**Work request**
Scan the data for "documentation" and copy the lines it appears in.

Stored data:
>>>>
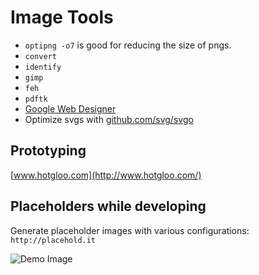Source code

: # Image Tools

* `optipng -o7` is good for reducing the size of pngs.
* `convert`
* `identify`
* `gimp`
* `feh`
* `pdftk`
* [Google Web Designer](http://www.google.com/webdesigner)
* Optimize svgs with [github.com/svg/svgo](https://github.com/svg/svgo)

## Prototyping

[www.hotgloo.com](http://www.hotgloo.com/)

## Placeholders while developing

Generate placeholder images with various configurations: `http://placehold.it`

![Demo Image](http://placehold.it/100x100?text=demo+image)

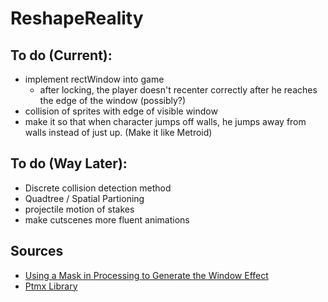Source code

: # ReshapeReality

## To do (Current):
- implement rectWindow into game
	- after locking, the player doesn't recenter correctly after he reaches the edge of the window (possibly?)
- collision of sprites with edge of visible window
- make it so that when character jumps off walls, he jumps away from walls instead of just up. (Make it like Metroid)

## To do (Way Later):
- Discrete collision detection method
- Quadtree / Spatial Partioning
- projectile motion of stakes
- make cutscenes more fluent animations

## Sources
- [Using a Mask in Processing to Generate the Window Effect](https://stackoverflow.com/questions/21534545/draw-opposite-of-shape-in-papplet)
- [Ptmx Library](https://github.com/linux-man/ptmx)
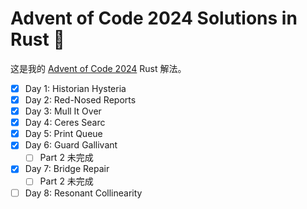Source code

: # Advent of Code 2024 Solutions in Rust 🦀

这是我的 [Advent of Code 2024](https://adventofcode.com/2024) Rust 解法。

- [x] Day 1: Historian Hysteria
- [x] Day 2: Red-Nosed Reports
- [x] Day 3: Mull It Over
- [x] Day 4: Ceres Searc
- [x] Day 5: Print Queue
- [x] Day 6: Guard Gallivant
    - [ ] Part 2 未完成
- [x] Day 7: Bridge Repair
    - [ ] Part 2 未完成
- [ ] Day 8: Resonant Collinearity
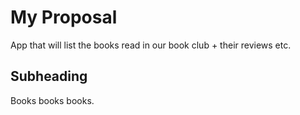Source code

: # My Proposal

App that will list the books read in our book club + their reviews etc. 

## Subheading

Books books books.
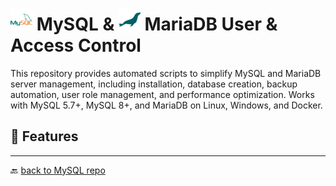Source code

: # <img src="../../Assets/pics/icons8-mysql-48.svg" width="35" alt="MySQL"> MySQL & <img src="../../Assets/pics/icons8-mariadb-48.svg" width="35" alt="MariaDB"> MariaDB User & Access Control

This repository provides automated scripts to simplify MySQL and MariaDB server management, including installation, database creation, backup automation, user role management, and performance optimization. Works with MySQL 5.7+, MySQL 8+, and MariaDB on Linux, Windows, and Docker.

## 🚀 Features

---

🔙 [back to MySQL repo](../)
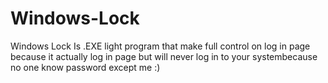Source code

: # Windows-Lock
Windows Lock Is .EXE light program that make full control on log in page because it actually log in page but will never log in to your systembecause no one know password except me :) 
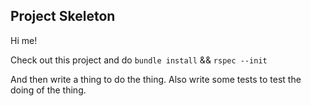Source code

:## Project Skeleton

Hi me!

Check out this project and do `bundle install` && `rspec --init`

And then write a thing to do the thing. Also write some tests to test the doing of the thing.
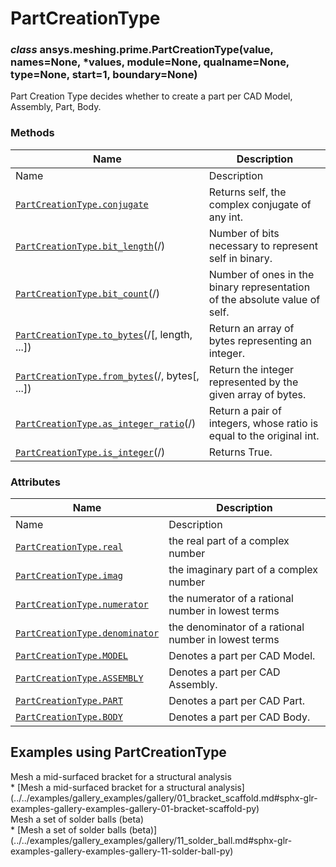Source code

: # PartCreationType

<a id="ansys.meshing.prime.PartCreationType"></a>

### *class* ansys.meshing.prime.PartCreationType(value, names=None, \*values, module=None, qualname=None, type=None, start=1, boundary=None)

Part Creation Type decides whether to create a part per CAD Model, Assembly, Part, Body.

<!-- !! processed by numpydoc !! -->

### Methods

| Name | Description |
|----------------------------------------------------------------------------------------------------------------------------------------------------------|----------------------------------------------------------------------------|
| Name | Description |
| [`PartCreationType.conjugate`](ansys.meshing.prime.PartCreationType.conjugate.md#ansys.meshing.prime.PartCreationType.conjugate)                         | Returns self, the complex conjugate of any int.                            |
| [`PartCreationType.bit_length`](ansys.meshing.prime.PartCreationType.bit_length.md#ansys.meshing.prime.PartCreationType.bit_length)(/)                   | Number of bits necessary to represent self in binary.                      |
| [`PartCreationType.bit_count`](ansys.meshing.prime.PartCreationType.bit_count.md#ansys.meshing.prime.PartCreationType.bit_count)(/)                      | Number of ones in the binary representation of the absolute value of self. |
| [`PartCreationType.to_bytes`](ansys.meshing.prime.PartCreationType.to_bytes.md#ansys.meshing.prime.PartCreationType.to_bytes)(/[, length, ...])          | Return an array of bytes representing an integer.                          |
| [`PartCreationType.from_bytes`](ansys.meshing.prime.PartCreationType.from_bytes.md#ansys.meshing.prime.PartCreationType.from_bytes)(/, bytes[, ...])     | Return the integer represented by the given array of bytes.                |
| [`PartCreationType.as_integer_ratio`](ansys.meshing.prime.PartCreationType.as_integer_ratio.md#ansys.meshing.prime.PartCreationType.as_integer_ratio)(/) | Return a pair of integers, whose ratio is equal to the original int.       |
| [`PartCreationType.is_integer`](ansys.meshing.prime.PartCreationType.is_integer.md#ansys.meshing.prime.PartCreationType.is_integer)(/)                   | Returns True.                                                              |

### Attributes

| Name | Description |
|----------------------------------------------------------------------------------------------------------------------------------------|------------------------------------------------------|
| Name | Description |
| [`PartCreationType.real`](ansys.meshing.prime.PartCreationType.real.md#ansys.meshing.prime.PartCreationType.real)                      | the real part of a complex number                    |
| [`PartCreationType.imag`](ansys.meshing.prime.PartCreationType.imag.md#ansys.meshing.prime.PartCreationType.imag)                      | the imaginary part of a complex number               |
| [`PartCreationType.numerator`](ansys.meshing.prime.PartCreationType.numerator.md#ansys.meshing.prime.PartCreationType.numerator)       | the numerator of a rational number in lowest terms   |
| [`PartCreationType.denominator`](ansys.meshing.prime.PartCreationType.denominator.md#ansys.meshing.prime.PartCreationType.denominator) | the denominator of a rational number in lowest terms |
| [`PartCreationType.MODEL`](ansys.meshing.prime.PartCreationType.MODEL.md#ansys.meshing.prime.PartCreationType.MODEL)                   | Denotes a part per CAD Model.                        |
| [`PartCreationType.ASSEMBLY`](ansys.meshing.prime.PartCreationType.ASSEMBLY.md#ansys.meshing.prime.PartCreationType.ASSEMBLY)          | Denotes a part per CAD Assembly.                     |
| [`PartCreationType.PART`](ansys.meshing.prime.PartCreationType.PART.md#ansys.meshing.prime.PartCreationType.PART)                      | Denotes a part per CAD Part.                         |
| [`PartCreationType.BODY`](ansys.meshing.prime.PartCreationType.BODY.md#ansys.meshing.prime.PartCreationType.BODY)                      | Denotes a part per CAD Body.                         |

<a id="examples-using-partcreationtype"></a>

## Examples using PartCreationType

<div class="sphx-glr-thumbnails">
<!-- thumbnail-parent-div-open --><div class="sphx-glr-thumbcontainer" tooltip="Summary: This example demonstrates how to use topology-based connection to generate conformal surface mesh.">  <div class="sphx-glr-thumbnail-title">Mesh a mid-surfaced bracket for a structural analysis</div>
</div>
* [Mesh a mid-surfaced bracket for a structural analysis](../../examples/gallery_examples/gallery/01_bracket_scaffold.md#sphx-glr-examples-gallery-examples-gallery-01-bracket-scaffold-py)

<div class="sphx-glr-thumbcontainer" tooltip="Summary: This example demonstrates how to mesh a set of solder balls with mainly hexahedral elements. The solder is initially modelled as cylindrical to allow meshing using stacker and then local match morph controls are applied to recover the spherical shapes.">  <div class="sphx-glr-thumbnail-title">Mesh a set of solder balls (beta)</div>
</div>
* [Mesh a set of solder balls (beta)](../../examples/gallery_examples/gallery/11_solder_ball.md#sphx-glr-examples-gallery-examples-gallery-11-solder-ball-py)

<!-- thumbnail-parent-div-close --></div>
<!-- vale on -->
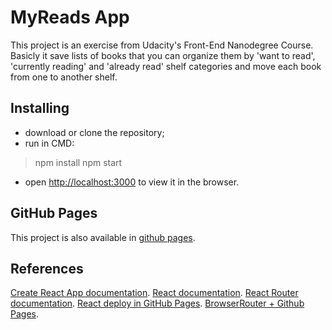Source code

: # MyReads App

This project is an exercise from Udacity's Front-End Nanodegree Course.
Basicly it save lists of books that you can organize them by 'want to read', 'currently reading' and 'already read' shelf categories and move each book from one to another shelf.

## Installing

- download or clone the repository;
- run in CMD:
> npm install
> npm start
- open [http://localhost:3000](http://localhost:3000) to view it in the browser.

## GitHub Pages

This project is also available in [github pages](https://dkotsuka.github.io/my-reads/).

## References

[Create React App documentation](https://facebook.github.io/create-react-app/docs/getting-started).
[React documentation](https://reactjs.org/).
[React Router documentation](https://reacttraining.com/react-router/web/api/HashRouter).
[React deploy in GitHub Pages](https://codeburst.io/deploy-react-to-github-pages-to-create-an-amazing-website-42d8b09cd4d).
[BrowserRouter + Github Pages](https://itnext.io/so-you-want-to-host-your-single-age-react-app-on-github-pages-a826ab01e48).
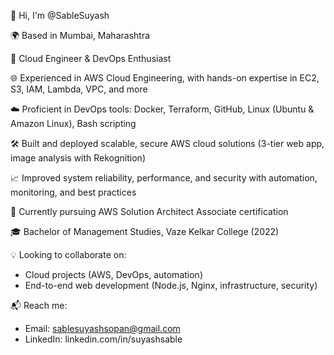 👋 Hi, I'm @SableSuyash

🌍 Based in Mumbai, Maharashtra

🚀 Cloud Engineer & DevOps Enthusiast

🌐 Experienced in AWS Cloud Engineering, with hands-on expertise in EC2, S3, IAM, Lambda, VPC, and more

☁️ Proficient in DevOps tools: Docker, Terraform, GitHub, Linux (Ubuntu & Amazon Linux), Bash scripting

🛠️ Built and deployed scalable, secure AWS cloud solutions (3-tier web app, image analysis with Rekognition)

📈 Improved system reliability, performance, and security with automation, monitoring, and best practices

🌱 Currently pursuing AWS Solution Architect Associate certification

🎓 Bachelor of Management Studies, Vaze Kelkar College (2022)

💡 Looking to collaborate on:
- Cloud projects (AWS, DevOps, automation)
- End-to-end web development (Node.js, Nginx, infrastructure, security)

📬 Reach me:
- Email: sablesuyashsopan@gmail.com
- LinkedIn: linkedin.com/in/suyashsable
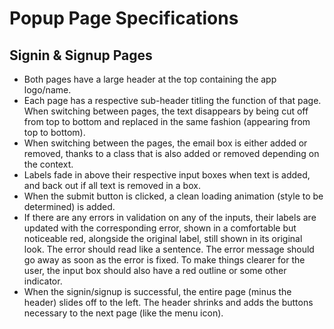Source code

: # Popup Page Specifications

## Signin & Signup Pages
- Both pages have a large header at the top containing the app logo/name.
- Each page has a respective sub-header titling the function of that page. When switching between pages, the text disappears by being cut off from top to bottom and replaced in the same fashion (appearing from top to bottom).
- When switching between the pages, the email box is either added or removed, thanks to a class that is also added or removed depending on the context.
- Labels fade in above their respective input boxes when text is added, and back out if all text is removed in a box.
- When the submit button is clicked, a clean loading animation (style to be determined) is added.
- If there are any errors in validation on any of the inputs, their labels are updated with the corresponding error, shown in a comfortable but noticeable red, alongside the original label, still shown in its original look. The error should read like a sentence. The error message should go away as soon as the error is fixed. To make things clearer for the user, the input box should also have a red outline or some other indicator.
- When the signin/signup is successful, the entire page (minus the header) slides off to the left. The header shrinks and adds the buttons necessary to the next page (like the menu icon).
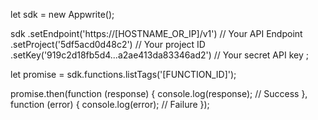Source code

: let sdk = new Appwrite();

sdk
    .setEndpoint('https://[HOSTNAME_OR_IP]/v1') // Your API Endpoint
    .setProject('5df5acd0d48c2') // Your project ID
    .setKey('919c2d18fb5d4...a2ae413da83346ad2') // Your secret API key
;

let promise = sdk.functions.listTags('[FUNCTION_ID]');

promise.then(function (response) {
    console.log(response); // Success
}, function (error) {
    console.log(error); // Failure
});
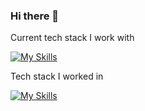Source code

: ### Hi there 👋


Current tech stack I work with

[![My Skills](https://skillicons.dev/icons?i=net,csharp,js,ts,vue,mongodb,mssql,azure)](https://skillicons.dev)

Tech stack I worked in

[![My Skills](https://skillicons.dev/icons?i=java,spring,angular,postgres,mongodb)](https://skillicons.dev)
<<<<
**Your solution**
[Create React App documentation](https://facebook.github.io/create-react-app/docs/getting-started).
[React documentation](https://reactjs.org/).
[React Router documentation](https://reacttraining.com/react-router/web/api/HashRouter).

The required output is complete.